Finirà che i poteri forti appoggeranno Grillo?


Il Financial Times dichiara che “Monti non è l’uomo giusto per guidare l’Italia”.

Un articolo molto lucido sulla situazione politica italiana.

La crisi finanziaria sta diminuendo in Italia, ma quella economica è in crescita. Difficilmente c’è stato un giorno senza notizie del peggioramento della stretta creditizia, del calo dell’occupazione, del consumo, della produzione e della fiducia delle imprese. Ancora una volta, un governo europeo ha sottovalutato il prevedibile impatto dell’austerità. Dopo un decennio in cui la crescita non c’è praticamente stata, l’economia italiana si attarda in una recessione lunga e profonda.

Come gli altri paesi meridionali della zona euro, l’Italia si trova di fronte a tre opzioni. La prima è quella di rimanere nell’euro e accollarsi da sola il peso di una piena regolazione, sia da un punto di vista economico, in termini di costi del lavoro e inflazione, sia da un punto di vista fiscale. La seconda opzione è di rimanere nella zona euro, subordinata a un piano condiviso tra paesi creditori e debitori. La terza opzione è di lasciare l’euro. I successivi governi italiani hanno provato una quarta opzione: restare nell’euro, concentrarsi a breve termine solo sul risanamento dei conti pubblici, e attendere.

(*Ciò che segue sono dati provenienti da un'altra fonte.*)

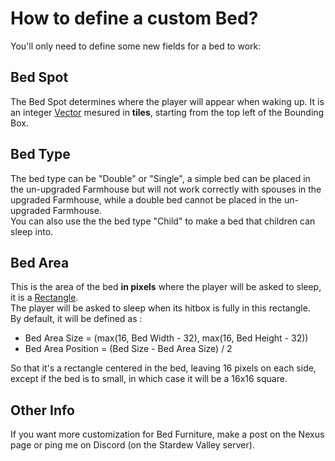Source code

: # How to define a custom Bed?

You'll only need to define some new fields for a bed to work:


## Bed Spot

The Bed Spot determines where the player will appear when waking up. It is an integer [Vector](https://github.com/Leroymilo/FurnitureFramework/blob/3.0.0/doc/Structures/Vector.md) mesured in **tiles**, starting from the top left of the Bounding Box.

## Bed Type

The bed type can be "Double" or "Single", a simple bed can be placed in the un-upgraded Farmhouse but will not work correctly with spouses in the upgraded Farmhouse, while a double bed cannot be placed in the un-upgraded Farmhouse.  
You can also use the the bed type "Child" to make a bed that children can sleep into.

## Bed Area

This is the area of the bed **in pixels** where the player will be asked to sleep, it is a [Rectangle](https://github.com/Leroymilo/FurnitureFramework/blob/3.0.0/doc/Structures/Rectangle.md).  
The player will be asked to sleep when its hitbox is fully in this rectangle.  
By default, it will be defined as :
- Bed Area Size = (max(16, Bed Width - 32), max(16, Bed Height - 32))
- Bed Area Position = (Bed Size - Bed Area Size) / 2

So that it's a rectangle centered in the bed, leaving 16 pixels on each side, except if the bed is to small, in which case it will be a 16x16 square.

## Other Info

If you want more customization for Bed Furniture, make a post on the Nexus page or ping me on Discord (on the Stardew Valley server).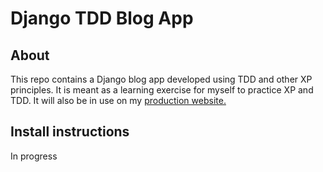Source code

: # Django TDD Blog App

## About
This repo contains a Django blog app developed using TDD and other XP principles. It is meant as a learning exercise for myself to practice XP and TDD. It will also be in use on my [production website.](https://www.curieos.com)

## Install instructions
In progress
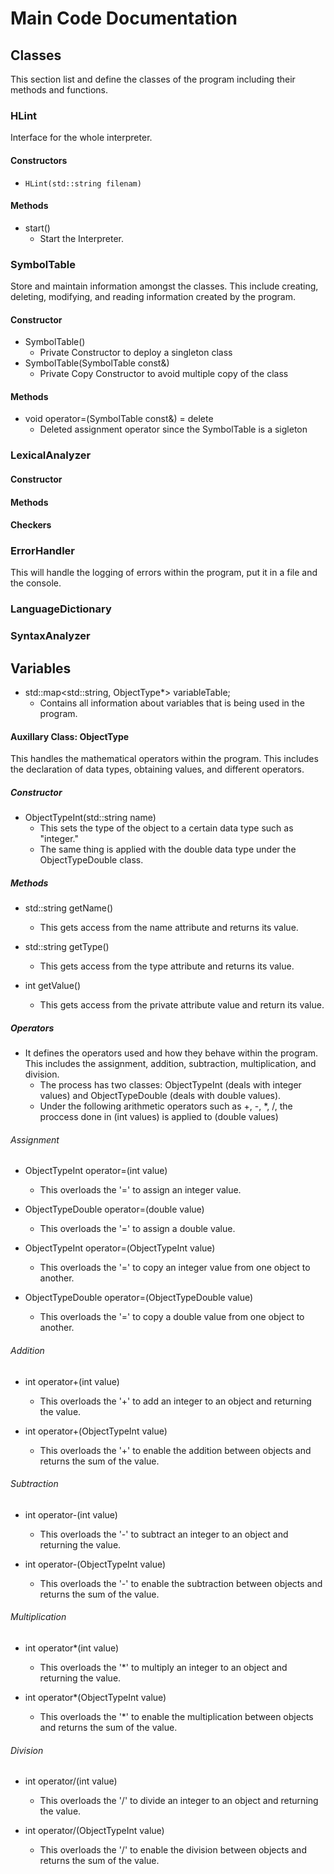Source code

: # Main Code Documentation


## Classes

This section list and define the classes of the program including their methods and functions.

### HLint

Interface for the whole interpreter.

#### Constructors

* `HLint(std::string filenam)`

#### Methods

* start()
    * Start the Interpreter.


### SymbolTable

Store and maintain information amongst the classes. This include creating, deleting, modifying, and reading information created by the program.

#### Constructor

* SymbolTable()
    * Private Constructor to deploy a singleton class
* SymbolTable(SymbolTable const&)
    * Private Copy Constructor to avoid multiple copy of the class

#### Methods

* void operator=(SymbolTable const&) = delete
    * Deleted assignment operator since the SymbolTable is a sigleton

### LexicalAnalyzer



#### Constructor



#### Methods



#### Checkers



### ErrorHandler

This will handle the logging of errors within the program, put it in a file and the console.

### LanguageDictionary



### SyntaxAnalyzer



## Variables

* std::map<std::string, ObjectType*> variableTable;
    * Contains all information about variables that is being used in the program.

#### Auxillary Class: ObjectType

This handles the mathematical operators within the program. This includes the declaration of data types, obtaining values, and different operators.

##### Constructor

* ObjectTypeInt(std::string name)
    * This sets the type of the object to a certain data type such as "integer."
    * The same thing is applied with the double data type under the ObjectTypeDouble class.

##### Methods

* std::string getName()
    * This gets access from the name attribute and returns its value.

* std::string getType()
    * This gets access from the type attribute and returns its value.

* int getValue()
    * This gets access from the private attribute value and return its value.

##### Operators

* It defines the operators used and how they behave within the program. This includes the assignment, addition, subtraction, multiplication, and division.
    * The process has two classes: ObjectTypeInt (deals with integer values) and ObjectTypeDouble (deals with double values).
    * Under the following arithmetic operators such as +, -, *, /, the proccess done in (int values) is applied to (double values)  

###### Assignment

* ObjectTypeInt operator=(int value)
    * This overloads the '=' to assign an integer value.

* ObjectTypeDouble operator=(double value)
    * This overloads the '=' to assign a double value.

* ObjectTypeInt operator=(ObjectTypeInt value)
    * This overloads the '=' to copy an integer value from one object to another.

* ObjectTypeDouble operator=(ObjectTypeDouble value)
    * This overloads the '=' to copy a double value from one object to another.

###### Addition

* int operator+(int value)
    * This overloads the '+' to add an integer to an object and returning the value.

* int operator+(ObjectTypeInt value)
    * This overloads the '+' to enable the addition between objects and returns the sum of the value.

###### Subtraction

* int operator-(int value)
    * This overloads the '-' to subtract an integer to an object and returning the value.

* int operator-(ObjectTypeInt value)
    * This overloads the '-' to enable the subtraction between objects and returns the sum of the value.

###### Multiplication

* int operator*(int value)
    * This overloads the '*' to multiply an integer to an object and returning the value.

* int operator*(ObjectTypeInt value)
    * This overloads the '*' to enable the multiplication between objects and returns the sum of the value.

###### Division
* int operator/(int value)
    * This overloads the '/' to divide an integer to an object and returning the value.

* int operator/(ObjectTypeInt value)
    * This overloads the '/' to enable the division between objects and returns the sum of the value.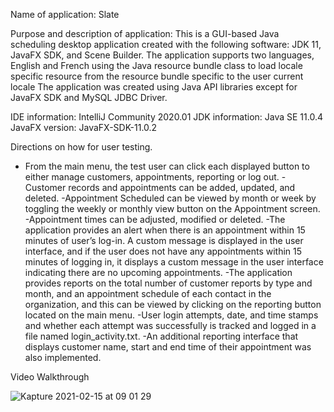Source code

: Name of application: Slate 

Purpose and description of application: This is a GUI-based Java scheduling desktop application created with the following software: JDK 11, JavaFX SDK, and Scene Builder. The application supports two languages, English and French using the Java resource bundle class to load locale specific resource from the resource bundle specific to the user current locale 
The application was created using Java API libraries except for JavaFX SDK and MySQL JDBC Driver. 
 
IDE information: IntelliJ Community 2020.01 
JDK information: Java SE 11.0.4 
JavaFX version: JavaFX-SDK-11.0.2 
 
Directions on how for user testing. 
- From the main menu, the test user can click each displayed button to either manage customers, appointments, reporting or log out. 
-Customer records and appointments can be added, updated, and deleted. 
-Appointment Scheduled can be viewed by month or week by toggling the weekly or monthly view button on the Appointment screen. 
-Appointment times can be adjusted, modified or deleted. 
-The application provides an alert when there is an appointment within 15 minutes of user’s log-in. A custom message is displayed in the user interface, and if the user does not have any appointments within 15 minutes of logging in, it displays a custom message in the user interface indicating there are no upcoming appointments. 
-The application provides reports on the total number of customer reports by type and month, and an appointment schedule of each contact in the organization, and this can be viewed by clicking on the reporting button located on the main menu. 
-User login attempts, date, and time stamps and whether each attempt was successfully is tracked and logged in a file named login_activity.txt. 
-An additional reporting interface that displays customer name, start and end time of their appointment was also implemented. 

Video Walkthrough

![Kapture 2021-02-15 at 09 01 29](https://user-images.githubusercontent.com/63765884/107964766-9fef8d00-6f77-11eb-85ce-448e835dbf3f.gif)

Poiché sappiamo dalla storia economica come certe storie vanno a finire, l’opzione quattro alla fine ci riporta alle opzioni uno, due o tre. La mia preferita sarebbe stata la seconda: rendere l’appartenenza all’euro subordinata a una regolazione simmetrica. Ma Mario Monti, il primo ministro italiano, non si è opposto ad Angela Merkel. Egli non ha detto al cancelliere tedesco che l’impegno costante del suo paese con la moneta unica avrebbe dovuto dipendere da un’adeguata unione bancaria e da politiche economiche più espansionistiche di Berlino.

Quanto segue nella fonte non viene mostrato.